Required Skills:
We are looking for a highly motivated and passionate AI Architect. This role will require a skillset across a variety of AI technologies, with a strong emphasis on designing intelligent digital assistants and agent-based solutions using Microsoft Copilot, Azure OpenAI, and other Azure AI services.
This position is responsible for shaping scalable, secure, and compliant AI architectures that support a range of business scenarios-leveraging generative AI, computer vision, LLMOps, and other advanced AI capabilities. The AI Architect collaborates with business leaders, engineering teams, data science, and security to translate business needs into AI-driven solutions that deliver tangible business outcomes and align with enterprise standards.

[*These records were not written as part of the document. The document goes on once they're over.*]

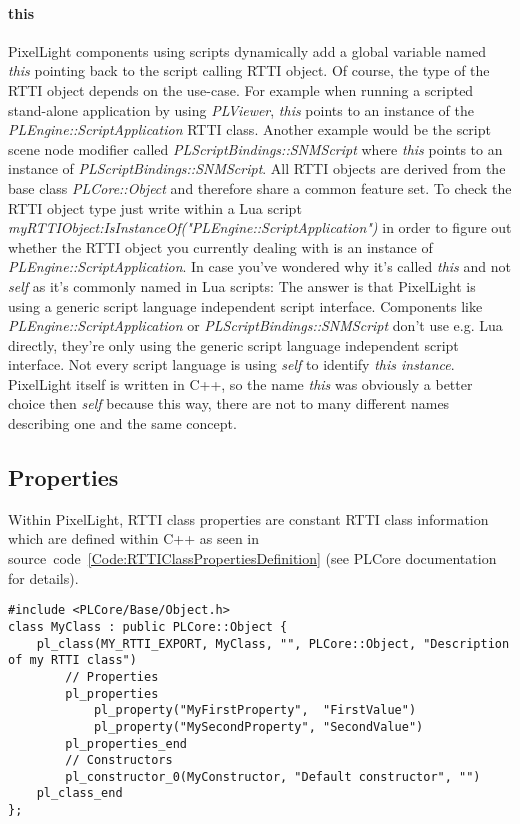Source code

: \paragraph{this}
PixelLight components using scripts dynamically add a global variable named \emph{this} pointing back to the script calling RTTI object. Of course, the type of the RTTI object depends on the use-case. For example when running a scripted stand-alone application by using \emph{PLViewer}, \emph{this} points to an instance of the \emph{PLEngine::ScriptApplication} RTTI class. Another example would be the script scene node modifier called \emph{PLScriptBindings::SNMScript} where \emph{this} points to an instance of \emph{PLScriptBindings::SNMScript}. All RTTI objects are derived from the base class \emph{PLCore::Object} and therefore share a common feature set. To check the RTTI object type just write within a Lua script \emph{myRTTIObject:IsInstanceOf("PLEngine::ScriptApplication")} in order to figure out whether the RTTI object you currently dealing with is an instance of \emph{PLEngine::ScriptApplication}. In case you've wondered why it's called \emph{this} and not \emph{self} as it's commonly named in Lua scripts: The answer is that PixelLight is using a generic script language independent script interface. Components like \emph{PLEngine::ScriptApplication} or \emph{PLScriptBindings::SNMScript} don't use e.g. Lua directly, they're only using the generic script language independent script interface. Not every script language is using \emph{self} to identify \emph{this instance}. PixelLight itself is written in C++, so the name \emph{this} was obviously a better choice then \emph{self} because this way, there are not to many different names describing one and the same concept.


\subsection{Properties}
Within PixelLight, RTTI class properties are constant RTTI class information which are defined within C++ as seen in source~code~\ref{Code:RTTIClassPropertiesDefinition} (see PLCore documentation for details).
\begin{lstlisting}[label=Code:RTTIClassPropertiesDefinition,caption={Defining a new RTTI class with properties (C++)}]
#include <PLCore/Base/Object.h>
class MyClass : public PLCore::Object {
	pl_class(MY_RTTI_EXPORT, MyClass, "", PLCore::Object, "Description of my RTTI class")
		// Properties
		pl_properties
			pl_property("MyFirstProperty",  "FirstValue")
			pl_property("MySecondProperty", "SecondValue")
		pl_properties_end
		// Constructors
		pl_constructor_0(MyConstructor, "Default constructor", "")
	pl_class_end
};
\end{lstlisting}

The architect should have expertise in using AI to increase productivity, efficiency, quality and reduce operational costs in Retail. It's a highly visible role with a broad engagement within IT and business teams as well as externally with technology providers. In this role, he/ she will be responsible for collaborating and driving architecture deliverables with other architects, external experts and consultants. And the individual will often have to learn on their own and remain on the cusp of new technologies in AI.
Job Description:
Responsible for defining and maintaining AI technology roadmap and plans. Identify, communicate, and mitigate risks within the roadmap or implementation plans. Participate in IT 5-year planning and annual budgeting process.
Lead AI Solution Architecture for Digital Assistants and AI Agents.
Create criteria for evaluating, comparing and selecting AI services.
Architect scalable and secure digital assistant and AI agent solutions leveraging Microsoft Copilot Studio, Azure OpenAI, Azure AI Search, and Graph Connectors.
Define architectural patterns for integrating enterprise data sources (e.g., file shares, SQL, APIs) to support retrieval-augmented generation (RAG) and intelligent interactions.
Ensure solutions meet performance, accuracy, and governance requirements.
Develop and Govern Enterprise AI Patterns and Best Practices
Create and maintain reusable architecture frameworks, reference implementations, and guardrails for AI use cases across the organization.
Establish guidelines for responsible AI, including transparency, fairness, and privacy.
Champion LLMOps practices to streamline lifecycle management of models and prompts.
Take a leadership role in exploring and analyzing new applications and opportunities in AI in the marketplace, technology and infrastructure services. Prepare ROI analysis and assist with creating budget proposals to initiate the acquisition of new AI services.
Develop an AI governance framework in conjunction with the AI CoE and architecture review board that will enable the organization to consume AI services and reduce risks.
Provide architecture and technology consultancy for portfolio planning.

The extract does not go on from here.